Since Ava’s birth in early August, we have spent the majority of every single day at her bedside in the hospital and its been exhausting, to say the least, both physically and mentally. Already we have experienced more ups and downs than we could have imagined but we are happy to say that Ava is currently in a great place right now and is finally making some progress towards possibly coming home as she is finally able to tolerate her feeds, which has been an issue for the past couple of weeks. With the Foundation’s help, we are actually able to celebrate this milestone instead of shifting our stress towards bills! We can not even begin to express how grateful we are for the Family Assistance Program.
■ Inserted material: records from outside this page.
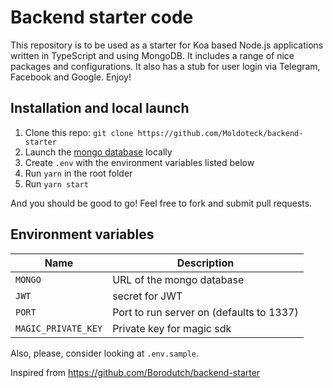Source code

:# Backend starter code

This repository is to be used as a starter for Koa based Node.js applications written in TypeScript and using MongoDB. It includes a range of nice packages and configurations. It also has a stub for user login via Telegram, Facebook and Google. Enjoy!

## Installation and local launch

1. Clone this repo: `git clone https://github.com/Moldoteck/backend-starter`
2. Launch the [mongo database](https://www.mongodb.com/) locally
3. Create `.env` with the environment variables listed below
4. Run `yarn` in the root folder
5. Run `yarn start`

And you should be good to go! Feel free to fork and submit pull requests.

## Environment variables

| Name                | Description                              |
| ------------------- | ---------------------------------------- |
| `MONGO`             | URL of the mongo database                |
| `JWT`               | secret for JWT                           |
| `PORT`              | Port to run server on (defaults to 1337) |
| `MAGIC_PRIVATE_KEY` | Private key for magic sdk                |

Also, please, consider looking at `.env.sample`.

Inspired from https://github.com/Borodutch/backend-starter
The Mehta family has a beloved Intervener who has worked with Aman for the last 7 years. According to them, she has made an incredible impact on his ability to communicate, his success at school and his overall happiness. Here’s what Brenda has to say about her experience:
I’m an intervener for a young man with CHARGE Syndrome. As an intervener I play a vital role in the educational experience. It is extremely difficult to explain the relationship between intervenor and student to those unfamiliar with CHARGE. It’s so much more than enlarging print or providing tactile resources. I explain and re-teach what has been presented in the classroom. I make him aware of the details of his environment so that he may fully engage in it. Perhaps most importantly, I am this student’s staunchest advocate. Not only an advocate for his right to an equal and appropriate education but an education that meets his needs on his terms.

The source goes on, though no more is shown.